Grilled Shrimp on Rosemary Skewers
8 fresh rosemary sprigs, approximately 6 inches long
1/2 cup orange marmalade
1/2 cup flaked coconut, chopped
1/4 tsp crushed red pepper flakes
1/4 tsp fresh rosemary, minced
1-1/2 lbs large shrimp (raw), peeled and deveined
- Soak rosemary sprigs in water for 30 minutes. In a small bowl, combine the marmalade, coconut, pepper flakes and minced rosemary; then set aside 1/4 cup for sauce.
- Thread shrimp onto rosemary sprigs. Moisten a paper towel with cooking oil; using long-handled tongs, lightly coat the grill rack.

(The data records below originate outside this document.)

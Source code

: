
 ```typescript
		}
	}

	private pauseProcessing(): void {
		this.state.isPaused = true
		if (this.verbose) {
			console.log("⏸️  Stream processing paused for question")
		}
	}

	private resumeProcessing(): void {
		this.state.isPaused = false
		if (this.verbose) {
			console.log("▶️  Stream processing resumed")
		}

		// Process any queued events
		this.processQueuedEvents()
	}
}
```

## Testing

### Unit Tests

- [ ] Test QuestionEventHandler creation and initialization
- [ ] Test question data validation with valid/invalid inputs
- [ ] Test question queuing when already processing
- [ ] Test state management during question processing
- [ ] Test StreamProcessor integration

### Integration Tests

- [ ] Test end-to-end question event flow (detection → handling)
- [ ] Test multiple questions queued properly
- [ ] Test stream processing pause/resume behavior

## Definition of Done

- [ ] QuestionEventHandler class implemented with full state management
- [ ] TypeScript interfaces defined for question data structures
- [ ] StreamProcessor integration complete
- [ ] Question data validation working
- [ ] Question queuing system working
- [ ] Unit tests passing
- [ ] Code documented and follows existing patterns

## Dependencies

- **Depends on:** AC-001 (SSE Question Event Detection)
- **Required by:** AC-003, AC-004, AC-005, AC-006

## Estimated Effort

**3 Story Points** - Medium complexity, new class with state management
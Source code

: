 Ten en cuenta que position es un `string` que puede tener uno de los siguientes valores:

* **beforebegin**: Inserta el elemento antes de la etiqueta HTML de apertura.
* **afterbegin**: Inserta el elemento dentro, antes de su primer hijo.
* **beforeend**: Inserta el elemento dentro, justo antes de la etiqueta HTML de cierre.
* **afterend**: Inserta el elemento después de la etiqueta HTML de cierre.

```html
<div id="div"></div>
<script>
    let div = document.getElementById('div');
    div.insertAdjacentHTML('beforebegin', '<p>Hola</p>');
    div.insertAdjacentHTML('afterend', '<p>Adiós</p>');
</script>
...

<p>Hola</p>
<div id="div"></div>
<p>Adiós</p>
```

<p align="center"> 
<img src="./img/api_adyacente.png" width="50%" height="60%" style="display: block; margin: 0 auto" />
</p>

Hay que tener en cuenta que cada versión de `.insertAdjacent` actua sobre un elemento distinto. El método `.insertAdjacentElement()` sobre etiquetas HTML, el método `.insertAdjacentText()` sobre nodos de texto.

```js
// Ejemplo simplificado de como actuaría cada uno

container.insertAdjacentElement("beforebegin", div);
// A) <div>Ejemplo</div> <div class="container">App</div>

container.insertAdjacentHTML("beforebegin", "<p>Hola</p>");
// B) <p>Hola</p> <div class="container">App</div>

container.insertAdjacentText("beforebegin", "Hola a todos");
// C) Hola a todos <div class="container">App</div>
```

- Grill, covered, over medium heat or broil 4 inches from the heat for 6-8 minutes or until shrimp turn pink, turning once and basting occasionally with remaining marmalade mixture. Serve with sauce.

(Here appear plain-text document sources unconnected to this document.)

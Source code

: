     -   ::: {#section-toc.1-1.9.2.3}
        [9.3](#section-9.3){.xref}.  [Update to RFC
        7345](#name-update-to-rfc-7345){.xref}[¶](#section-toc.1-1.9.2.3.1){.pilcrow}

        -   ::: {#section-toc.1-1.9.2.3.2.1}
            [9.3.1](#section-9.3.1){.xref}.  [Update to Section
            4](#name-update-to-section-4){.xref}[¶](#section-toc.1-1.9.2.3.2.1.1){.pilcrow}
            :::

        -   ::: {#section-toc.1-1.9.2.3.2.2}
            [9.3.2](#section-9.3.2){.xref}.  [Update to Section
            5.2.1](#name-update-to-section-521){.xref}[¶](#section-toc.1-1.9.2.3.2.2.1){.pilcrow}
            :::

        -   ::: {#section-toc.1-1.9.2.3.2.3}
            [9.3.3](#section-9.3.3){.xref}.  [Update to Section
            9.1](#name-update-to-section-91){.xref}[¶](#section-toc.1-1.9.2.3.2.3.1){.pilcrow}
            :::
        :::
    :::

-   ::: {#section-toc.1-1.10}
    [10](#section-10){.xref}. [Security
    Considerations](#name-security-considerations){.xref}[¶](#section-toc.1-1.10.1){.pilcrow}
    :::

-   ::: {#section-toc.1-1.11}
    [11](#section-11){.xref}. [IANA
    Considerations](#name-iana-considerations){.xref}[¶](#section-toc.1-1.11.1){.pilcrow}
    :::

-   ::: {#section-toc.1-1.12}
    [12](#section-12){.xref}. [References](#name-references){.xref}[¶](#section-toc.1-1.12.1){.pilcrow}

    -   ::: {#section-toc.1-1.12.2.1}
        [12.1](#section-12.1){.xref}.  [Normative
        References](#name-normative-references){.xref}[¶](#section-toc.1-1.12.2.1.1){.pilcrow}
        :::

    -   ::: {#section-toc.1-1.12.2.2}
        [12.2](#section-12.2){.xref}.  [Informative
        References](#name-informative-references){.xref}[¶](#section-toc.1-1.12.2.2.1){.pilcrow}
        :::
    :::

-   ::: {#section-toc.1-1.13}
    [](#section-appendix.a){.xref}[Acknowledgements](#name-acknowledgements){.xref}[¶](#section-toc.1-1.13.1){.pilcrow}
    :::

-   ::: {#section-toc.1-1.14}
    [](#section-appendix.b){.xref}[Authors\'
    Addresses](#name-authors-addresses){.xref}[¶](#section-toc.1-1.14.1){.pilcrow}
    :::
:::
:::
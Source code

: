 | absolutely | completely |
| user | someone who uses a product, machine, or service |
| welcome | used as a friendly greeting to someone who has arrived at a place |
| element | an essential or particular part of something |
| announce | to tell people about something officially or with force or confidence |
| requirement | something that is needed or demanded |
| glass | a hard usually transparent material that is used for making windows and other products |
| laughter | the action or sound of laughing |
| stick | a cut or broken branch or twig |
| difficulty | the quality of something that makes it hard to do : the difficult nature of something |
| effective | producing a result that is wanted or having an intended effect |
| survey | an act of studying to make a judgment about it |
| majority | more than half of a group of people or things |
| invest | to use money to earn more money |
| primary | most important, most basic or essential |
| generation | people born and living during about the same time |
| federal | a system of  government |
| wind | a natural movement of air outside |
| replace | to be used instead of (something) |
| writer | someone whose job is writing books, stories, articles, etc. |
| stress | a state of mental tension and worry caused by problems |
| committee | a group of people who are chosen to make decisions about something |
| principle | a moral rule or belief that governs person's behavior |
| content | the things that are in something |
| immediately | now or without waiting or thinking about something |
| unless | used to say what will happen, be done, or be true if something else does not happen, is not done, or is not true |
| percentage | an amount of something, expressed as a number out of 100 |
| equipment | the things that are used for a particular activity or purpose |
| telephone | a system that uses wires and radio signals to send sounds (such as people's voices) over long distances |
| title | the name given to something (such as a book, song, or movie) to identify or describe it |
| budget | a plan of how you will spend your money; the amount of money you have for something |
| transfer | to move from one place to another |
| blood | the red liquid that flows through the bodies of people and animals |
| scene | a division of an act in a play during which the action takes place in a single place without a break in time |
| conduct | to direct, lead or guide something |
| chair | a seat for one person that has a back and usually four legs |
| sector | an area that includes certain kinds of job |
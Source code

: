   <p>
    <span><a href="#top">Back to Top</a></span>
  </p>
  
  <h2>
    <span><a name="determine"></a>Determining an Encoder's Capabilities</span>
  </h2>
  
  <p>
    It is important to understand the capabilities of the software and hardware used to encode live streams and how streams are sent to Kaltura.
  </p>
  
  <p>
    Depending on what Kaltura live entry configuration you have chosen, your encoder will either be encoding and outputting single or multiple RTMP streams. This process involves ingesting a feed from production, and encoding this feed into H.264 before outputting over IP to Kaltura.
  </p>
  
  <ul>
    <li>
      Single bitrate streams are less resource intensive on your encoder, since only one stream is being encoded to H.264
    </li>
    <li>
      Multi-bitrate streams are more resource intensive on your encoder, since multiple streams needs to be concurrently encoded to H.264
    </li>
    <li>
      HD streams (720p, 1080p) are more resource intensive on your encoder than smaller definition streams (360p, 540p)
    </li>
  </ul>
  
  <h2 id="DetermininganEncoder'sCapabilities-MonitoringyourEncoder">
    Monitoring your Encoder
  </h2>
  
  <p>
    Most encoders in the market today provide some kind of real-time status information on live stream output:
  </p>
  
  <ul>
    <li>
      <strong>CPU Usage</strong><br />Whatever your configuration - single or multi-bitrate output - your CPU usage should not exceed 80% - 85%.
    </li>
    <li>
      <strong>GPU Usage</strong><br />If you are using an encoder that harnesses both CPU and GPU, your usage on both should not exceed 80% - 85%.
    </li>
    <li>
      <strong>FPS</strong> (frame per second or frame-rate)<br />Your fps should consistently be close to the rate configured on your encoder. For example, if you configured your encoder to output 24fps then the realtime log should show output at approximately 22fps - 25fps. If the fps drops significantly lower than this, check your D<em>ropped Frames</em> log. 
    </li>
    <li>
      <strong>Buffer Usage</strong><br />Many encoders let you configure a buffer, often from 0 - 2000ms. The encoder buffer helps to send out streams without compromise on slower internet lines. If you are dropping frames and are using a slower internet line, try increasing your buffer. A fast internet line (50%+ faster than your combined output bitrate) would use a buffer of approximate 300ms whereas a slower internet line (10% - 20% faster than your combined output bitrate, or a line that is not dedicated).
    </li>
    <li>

Kona Coffee Rubbed Ribeyes with
Hawaiian Salt
4- 1 lb Ribeye steaks
2 Tbsp finely ground Kona Coffee (or what coffee you have on hand)
1 Tbsp brown sugar
2 tsp Hawaiian Pink or Kosher Salt
1 tsp smoked paprika
1/8 tsp cayenne pepper
Freshly ground black pepper
1-2 Tbsp olive oil
- Combine the coffee, brown sugar, salt, paprika, cayenne and black peppers in a small bowl.

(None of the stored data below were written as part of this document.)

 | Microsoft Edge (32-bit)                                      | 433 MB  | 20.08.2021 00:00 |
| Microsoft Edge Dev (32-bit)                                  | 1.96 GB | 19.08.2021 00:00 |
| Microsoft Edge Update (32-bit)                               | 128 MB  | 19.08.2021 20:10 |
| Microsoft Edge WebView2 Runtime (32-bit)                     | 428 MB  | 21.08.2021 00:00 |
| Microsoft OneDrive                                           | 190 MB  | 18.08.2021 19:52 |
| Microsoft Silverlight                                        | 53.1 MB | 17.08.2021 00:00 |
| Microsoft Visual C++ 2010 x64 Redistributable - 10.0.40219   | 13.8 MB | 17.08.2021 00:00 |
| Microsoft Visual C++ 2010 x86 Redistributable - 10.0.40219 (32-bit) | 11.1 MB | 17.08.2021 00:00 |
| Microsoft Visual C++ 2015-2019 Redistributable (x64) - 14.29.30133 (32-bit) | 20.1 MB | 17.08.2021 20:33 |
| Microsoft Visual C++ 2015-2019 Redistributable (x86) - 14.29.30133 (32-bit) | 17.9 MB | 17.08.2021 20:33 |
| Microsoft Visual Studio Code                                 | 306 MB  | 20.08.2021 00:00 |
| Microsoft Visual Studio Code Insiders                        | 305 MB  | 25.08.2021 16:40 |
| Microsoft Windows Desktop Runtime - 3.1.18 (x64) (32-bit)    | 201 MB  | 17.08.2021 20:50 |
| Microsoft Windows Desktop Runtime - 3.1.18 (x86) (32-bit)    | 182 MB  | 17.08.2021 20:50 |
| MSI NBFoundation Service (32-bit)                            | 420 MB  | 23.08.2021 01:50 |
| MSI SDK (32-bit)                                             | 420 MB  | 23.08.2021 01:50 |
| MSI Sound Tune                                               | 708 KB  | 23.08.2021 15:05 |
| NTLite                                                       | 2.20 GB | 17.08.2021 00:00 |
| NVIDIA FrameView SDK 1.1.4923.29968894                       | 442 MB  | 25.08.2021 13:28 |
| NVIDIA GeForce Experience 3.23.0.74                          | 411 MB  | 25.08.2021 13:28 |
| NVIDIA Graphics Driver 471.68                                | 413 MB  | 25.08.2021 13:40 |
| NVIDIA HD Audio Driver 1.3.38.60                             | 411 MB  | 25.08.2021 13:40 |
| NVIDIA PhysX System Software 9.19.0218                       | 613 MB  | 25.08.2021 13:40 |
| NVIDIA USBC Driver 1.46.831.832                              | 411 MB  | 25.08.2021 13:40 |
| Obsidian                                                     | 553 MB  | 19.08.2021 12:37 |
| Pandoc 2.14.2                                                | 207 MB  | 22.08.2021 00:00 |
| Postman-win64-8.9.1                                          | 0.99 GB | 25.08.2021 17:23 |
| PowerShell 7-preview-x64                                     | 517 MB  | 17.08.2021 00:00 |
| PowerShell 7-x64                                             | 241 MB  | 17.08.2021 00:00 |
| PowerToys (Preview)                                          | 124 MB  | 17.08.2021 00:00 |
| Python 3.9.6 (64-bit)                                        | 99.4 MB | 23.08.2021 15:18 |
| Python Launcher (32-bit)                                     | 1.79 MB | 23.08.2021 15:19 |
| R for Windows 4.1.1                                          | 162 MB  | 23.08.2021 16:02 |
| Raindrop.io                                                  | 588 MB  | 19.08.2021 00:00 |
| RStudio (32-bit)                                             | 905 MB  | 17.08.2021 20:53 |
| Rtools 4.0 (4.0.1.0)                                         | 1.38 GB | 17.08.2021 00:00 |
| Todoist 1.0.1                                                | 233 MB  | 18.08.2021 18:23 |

- Dry steaks and sprinkle 1 Tbsp of the coffee rub onto each side of the steaks. Place on a plate and cover with plastic wrap. Refrigerate for 30 minutes up to 4 hours.
- Remove steaks and bring to room temperature, about 15 minutes. Heat a BBQ grill to high for 10 minutes. Clean grill and with oil. Lower heat to medium high.
- Lightly drizzle the steaks on both sides with the oil, place the steaks on the grill and bring the temperature down to medium high. Cook 5 minutes per side, turning the beef 90 degrees every 2 1/2 minutes for grill marks and to caramelize the rub crust.
- Keep the lid closed until last 2-3 minutes after you have turned the steaks. When the steaks are cooked remove them from from the grill and let them rest for 5 minutes. Slice in 1/2 inch thick strips and serve.
Macadamia Nut Couscous
1 clove garlic, chopped
1 cup chicken broth
1 cup passion fruit juice
1/2 cup orange marmalade
1 Tbsp Worcestershire sauce
1 Tbsp fresh ginger root, minced
Dash of cayenne pepper
1-10oz package couscous
1 tsp orange peel, grated
1/2 cup macadamia nuts, chopped
1/2 cup dried cranberries
3 Tbsp parsley, minced
3 scallions, sliced
1. In a large saucepan, sauté onion and garlic in oil for two minutes or until tender. Add the broth, juice, marmalade, Worcestershire sauce, ginger and cayenne. Bring to a boil; stir in couscous and orange peel.
2. Cover and remover from heat; let stand for 10 minutes. Stir in the macadamia nuts, cranberries, parsley and shallots.